Establishing Strategic Business Units

Large companies normally manage quite different businesses, each requiring its own strategy.

A strategic business unit (SBU) has three characteristics:

  1. it is a single business, or a collection of related businesses, that can be planned separately from the rest of the company;
  2. it has its own set of competitors; and
  3. it has a manager responsible for strategic planning and profit performance who controls most of the factors affecting profit.

The purpose of identifying the company’s strategic business units is to develop separate strategies and assign appropriate funding.

Senior management knows its portfolio of businesses usually includes a number of “yesterday’s has-beens” as well as “tomorrow’s winners.”

Assigning Resources to Each SBU

Once SBUs have been defined, management must decide how to allocate corporate resources to each unit.

Newer methods of portfolio planning rely on shareholder value analysis and on whether the market value of a company is greater with an SBU or without it.

These value calcu-lations assess the potential of a business based on growth opportunities from global expansion, repositioning or retargeting, and strategic outsourcing.

Assessing Growth Opportunities

Assessing growth opportunities includes planning new businesses, downsizing, and terminating older businesses.

If there is a gap between future desired sales and projected sales, corporate management will need to develop or acquire new businesses to fill it.

One option is to identify opportunities for growth within current businesses (intensive opportunities).

A second option is to build or acquire businesses related to current businesses (integrative opportunities).

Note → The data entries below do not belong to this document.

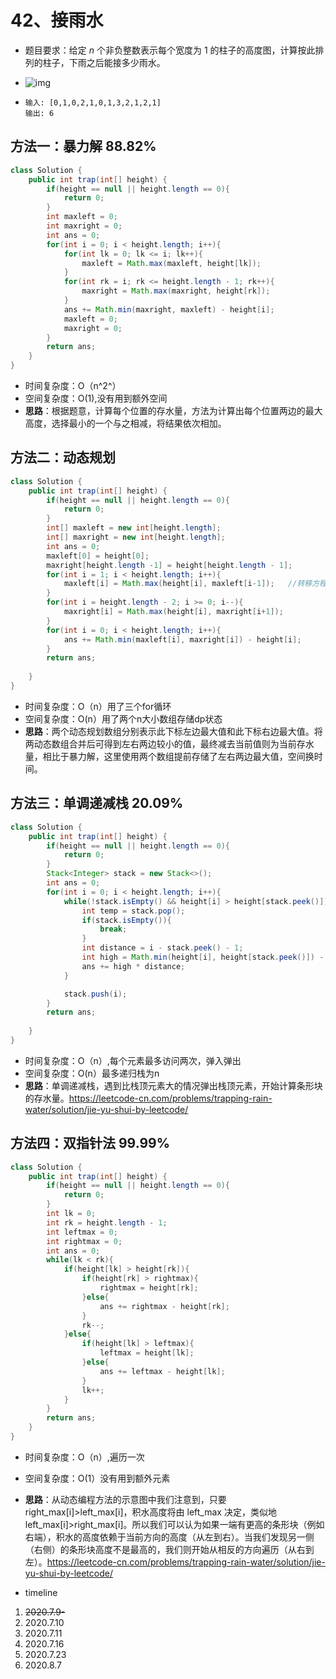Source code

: # 42、接雨水

- 题目要求：给定 *n* 个非负整数表示每个宽度为 1 的柱子的高度图，计算按此排列的柱子，下雨之后能接多少雨水。

- ![img](https://assets.leetcode-cn.com/aliyun-lc-upload/uploads/2018/10/22/rainwatertrap.png)

- ```
  输入: [0,1,0,2,1,0,1,3,2,1,2,1]
  输出: 6
  ```



## 方法一：暴力解 88.82%

```java
class Solution {
    public int trap(int[] height) {
        if(height == null || height.length == 0){
            return 0;
        }
        int maxleft = 0;
        int maxright = 0;
        int ans = 0;
        for(int i = 0; i < height.length; i++){
            for(int lk = 0; lk <= i; lk++){
                maxleft = Math.max(maxleft, height[lk]);
            }
            for(int rk = i; rk <= height.length - 1; rk++){
                maxright = Math.max(maxright, height[rk]);
            }
            ans += Math.min(maxright, maxleft) - height[i];
            maxleft = 0;
            maxright = 0;
        }
        return ans;
    }
}
```

- 时间复杂度：O（n^2^）
- 空间复杂度：O(1),没有用到额外空间
- **思路**：根据题意，计算每个位置的存水量，方法为计算出每个位置两边的最大高度，选择最小的一个与之相减，将结果依次相加。



## 方法二：动态规划

```java
class Solution {
    public int trap(int[] height) {
        if(height == null || height.length == 0){
            return 0;
        }
        int[] maxleft = new int[height.length];
        int[] maxright = new int[height.length];
        int ans = 0;
        maxleft[0] = height[0];
        maxright[height.length -1] = height[height.length - 1];
        for(int i = 1; i < height.length; i++){
            maxleft[i] = Math.max(height[i], maxleft[i-1]);   //转移方程，状态表示最大值
        }
        for(int i = height.length - 2; i >= 0; i--){
            maxright[i] = Math.max(height[i], maxright[i+1]);
        }
        for(int i = 0; i < height.length; i++){
            ans += Math.min(maxleft[i], maxright[i]) - height[i];
        }
        return ans;
        
    }
}
```

- 时间复杂度：O（n）用了三个for循环
- 空间复杂度：O(n）用了两个n大小数组存储dp状态
- **思路**：两个动态规划数组分别表示此下标左边最大值和此下标右边最大值。将两动态数组合并后可得到左右两边较小的值，最终减去当前值则为当前存水量，相比于暴力解，这里使用两个数组提前存储了左右两边最大值，空间换时间。

## 方法三：单调递减栈 20.09%

```java
class Solution {
    public int trap(int[] height) {
        if(height == null || height.length == 0){
            return 0;
        }
        Stack<Integer> stack = new Stack<>();
        int ans = 0;
        for(int i = 0; i < height.length; i++){
            while(!stack.isEmpty() && height[i] > height[stack.peek()]){
                int temp = stack.pop();
                if(stack.isEmpty()){
                    break;
                }
                int distance = i - stack.peek() - 1;
                int high = Math.min(height[i], height[stack.peek()]) - height[temp];
                ans += high * distance;
            }

            stack.push(i);
        }
        return ans;
        
    }
}
```

- 时间复杂度：O（n）,每个元素最多访问两次，弹入弹出
- 空间复杂度：O(n）最多递归栈为n
- **思路**：单调递减栈，遇到比栈顶元素大的情况弹出栈顶元素，开始计算条形块的存水量。https://leetcode-cn.com/problems/trapping-rain-water/solution/jie-yu-shui-by-leetcode/



## 方法四：双指针法 99.99%

```java
class Solution {
    public int trap(int[] height) {
        if(height == null || height.length == 0){
            return 0;
        }
        int lk = 0;
        int rk = height.length - 1;
        int leftmax = 0;
        int rightmax = 0;
        int ans = 0;
        while(lk < rk){
            if(height[lk] > height[rk]){
                if(height[rk] > rightmax){
                    rightmax = height[rk];
                }else{
                    ans += rightmax - height[rk];
                }
                rk--;
            }else{
                if(height[lk] > leftmax){
                    leftmax = height[lk];
                }else{
                    ans += leftmax - height[lk];
                }
                lk++;
            }
        }
        return ans;
    }
}
```

- 时间复杂度：O（n）,遍历一次
- 空间复杂度：O(1）没有用到额外元素
- **思路**：从动态编程方法的示意图中我们注意到，只要right_max[i]>left_max[i]，积水高度将由 left_max 决定，类似地left_max[i]>right_max[i]。所以我们可以认为如果一端有更高的条形块（例如右端），积水的高度依赖于当前方向的高度（从左到右）。当我们发现另一侧（右侧）的条形块高度不是最高的，我们则开始从相反的方向遍历（从右到左）。https://leetcode-cn.com/problems/trapping-rain-water/solution/jie-yu-shui-by-leetcode/



- timeline

1. ~~2020.7.9-~~
2. 2020.7.10
3. 2020.7.11
4. 2020.7.16
5. 2020.7.23
6. 2020.8.7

A third option is to add attractive unrelated businesses (diversification opportunities).

The Ansoff Matrix

Ansoff’s product/market growth matrix suggests that a business’ attempts to grow depend on whether it markets new or existing products in new or existing markets. The output from the Ansoff product/market matrix is a series of suggested growth strategies which set the direction for the business strategy.

Another approach for growth is by expanding the organization. The details are explained below the image.

Intensive growth.
Marketers can use a “product-market expansion grid like the Ansoff-matrix” to consider the firm’s strategic growth opportunities in terms of current and new products and markets.

The company first considers whether it could gain more market share with its current products in current markets, using a market-penetration strategy.

Next it considers whether it can find or develop new markets for its current products in a market-development strategy.

Then it considers whether it can develop new products for its current markets with a product-development strategy.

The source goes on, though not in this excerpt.